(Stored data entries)
.....
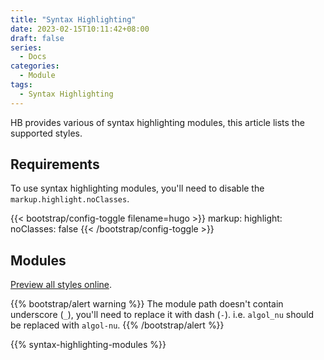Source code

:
 ```yaml
---
title: "Syntax Highlighting"
date: 2023-02-15T10:11:42+08:00
draft: false
series:
  - Docs
categories:
  - Module
tags:
  - Syntax Highlighting
---
```


HB provides various of syntax highlighting modules, this article lists the supported styles.

<!--more-->

## Requirements

To use syntax highlighting modules, you'll need to disable the `markup.highlight.noClasses`.

{{< bootstrap/config-toggle filename=hugo >}}
markup:
  highlight:
    noClasses: false
{{< /bootstrap/config-toggle >}}

## Modules

[Preview all styles online](https://xyproto.github.io/splash/docs/all.html).

{{% bootstrap/alert warning %}}
The module path doesn't contain underscore (`_`), you'll need to replace it with dash (`-`). i.e. `algol_nu` should be replaced with `algol-nu`.
{{% /bootstrap/alert %}}

{{% syntax-highlighting-modules %}}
.....
Give all entries again verbatim, without any images.

Reply to the exercise -
Source code

:
 ```yaml
---
title: "Syntax Highlighting"
date: 2023-02-15T10:11:42+08:00
draft: false
series:
  - Docs
categories:
  - Module
tags:
  - Syntax Highlighting
---
```


HB provides various of syntax highlighting modules, this article lists the supported styles.

<!--more-->

## Requirements

To use syntax highlighting modules, you'll need to disable the `markup.highlight.noClasses`.

{{< bootstrap/config-toggle filename=hugo >}}
markup:
  highlight:
    noClasses: false
{{< /bootstrap/config-toggle >}}

## Modules

[Preview all styles online](https://xyproto.github.io/splash/docs/all.html).

{{% bootstrap/alert warning %}}
The module path doesn't contain underscore (`_`), you'll need to replace it with dash (`-`). i.e. `algol_nu` should be replaced with `algol-nu`.
{{% /bootstrap/alert %}}

{{% syntax-highlighting-modules %}}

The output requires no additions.